[Elecraft] Baluns and 450 ohm line

Don Wilhelm Don Wilhelm" <[email protected]
Fri May 31 22:47:07 2002


Stuart and all,

I use a 124 foot antenna center fed with 450 ohm line.  At one time I ran
the 450 ohm line all the way to the shack - 45 feet of it.  When I measured
the impedance at the line input I found most bands were in the vicinity of
100 ohms impedance.  OK this is a compromise between a 1:1 balun and a 1:4
balun, so I constructed both ratios of current baluns and tried them out.
If I used the 4:1 balun, I found the impedance the tuner had to deal with
was quite low and with the normal T network tuner, that is the area where
the potentila losses are greatest.
I settled for t\using the 1:1 balun and found that I could tune the antenna
system quite nicely without concern for losses in the tuner.

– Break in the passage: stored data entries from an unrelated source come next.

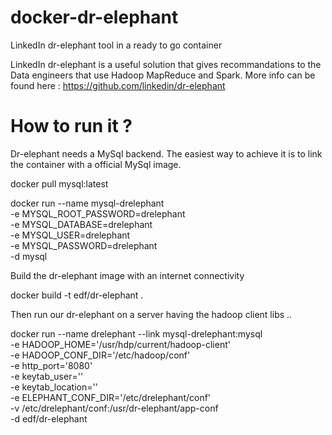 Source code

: # docker-dr-elephant
LinkedIn dr-elephant tool in a ready to go container

LinkedIn dr-elephant is a useful solution that gives recommandations 
to the Data engineers that use Hadoop MapReduce and Spark.
More info can be found here : https://github.com/linkedin/dr-elephant

# How to run it ?
Dr-elephant needs a MySql backend.
The easiest way to achieve it is to link the container with a official MySql image.

docker pull mysql:latest

docker run --name mysql-drelephant \
    -e MYSQL_ROOT_PASSWORD=drelephant \
    -e MYSQL_DATABASE=drelephant \
    -e MYSQL_USER=drelephant \
    -e MYSQL_PASSWORD=drelephant \
    -d mysql

Build the dr-elephant image with an internet connectivity

docker build -t edf/dr-elephant .

Then run our dr-elephant on a server having the hadoop client libs ..

docker run --name drelephant 
   --link mysql-drelephant:mysql  \
   -e HADOOP_HOME='/usr/hdp/current/hadoop-client' \
   -e HADOOP_CONF_DIR='/etc/hadoop/conf' \
   -e http_port='8080' \
   -e keytab_user='' \
   -e keytab_location='' \
   -e ELEPHANT_CONF_DIR='/etc/drelephant/conf' \
   -v /etc/drelephant/conf:/usr/dr-elephant/app-conf \
   -d edf/dr-elephant


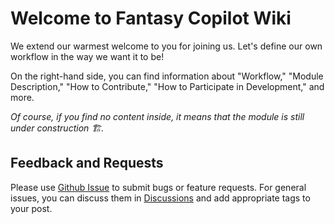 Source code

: # Welcome to Fantasy Copilot Wiki

We extend our warmest welcome to you for joining us. Let's define our own workflow in the way we want it to be!

On the right-hand side, you can find information about "Workflow," "Module Description," "How to Contribute," "How to Participate in Development," and more.

*Of course, if you find no content inside, it means that the module is still under construction 🏗️.*

## Feedback and Requests

Please use [Github Issue](https://github.com/Richasy/FantasyCopilot/issues) to submit bugs or feature requests. For general issues, you can discuss them in [Discussions](https://github.com/Richasy/FantasyCopilot/discussions) and add appropriate tags to your post.
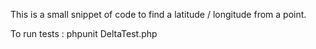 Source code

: This is a small snippet of code to find a latitude / longitude from a point.

To run tests : phpunit DeltaTest.php
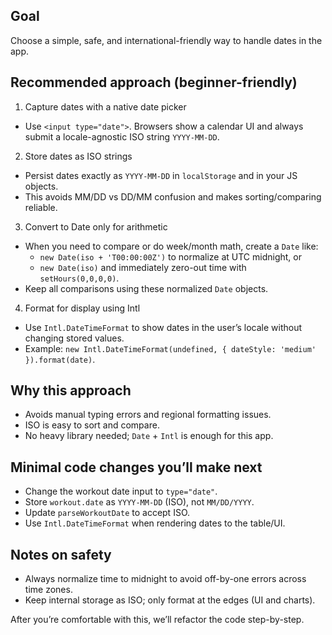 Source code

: ## Goal
Choose a simple, safe, and international-friendly way to handle dates in the app.

## Recommended approach (beginner-friendly)
1) Capture dates with a native date picker
- Use `<input type="date">`. Browsers show a calendar UI and always submit a locale-agnostic ISO string `YYYY-MM-DD`.

2) Store dates as ISO strings
- Persist dates exactly as `YYYY-MM-DD` in `localStorage` and in your JS objects.
- This avoids MM/DD vs DD/MM confusion and makes sorting/comparing reliable.

3) Convert to Date only for arithmetic
- When you need to compare or do week/month math, create a `Date` like:
  - `new Date(iso + 'T00:00:00Z')` to normalize at UTC midnight, or
  - `new Date(iso)` and immediately zero-out time with `setHours(0,0,0,0)`.
- Keep all comparisons using these normalized `Date` objects.

4) Format for display using Intl
- Use `Intl.DateTimeFormat` to show dates in the user’s locale without changing stored values.
- Example: `new Intl.DateTimeFormat(undefined, { dateStyle: 'medium' }).format(date)`.

## Why this approach
- Avoids manual typing errors and regional formatting issues.
- ISO is easy to sort and compare.
- No heavy library needed; `Date` + `Intl` is enough for this app.

## Minimal code changes you’ll make next
- Change the workout date input to `type="date"`.
- Store `workout.date` as `YYYY-MM-DD` (ISO), not `MM/DD/YYYY`.
- Update `parseWorkoutDate` to accept ISO.
- Use `Intl.DateTimeFormat` when rendering dates to the table/UI.

## Notes on safety
- Always normalize time to midnight to avoid off-by-one errors across time zones.
- Keep internal storage as ISO; only format at the edges (UI and charts). 

After you’re comfortable with this, we’ll refactor the code step-by-step.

Just one thing more to consider.  There is NO reason to believe that just
because you have 450 ohm ladder line attached to the antenna that the
feedpoint impedance will be anywhere near 450 ohms - it can be quite low on
several bands and is highly dependent on the feedline length.

73,
Don Wilhelm  - Wake Forest, NC   W3FPR home page: http://www.qsl.net/w3fpr/
  QRP-L # 485   K2  SN 0020   mailto: [email protected]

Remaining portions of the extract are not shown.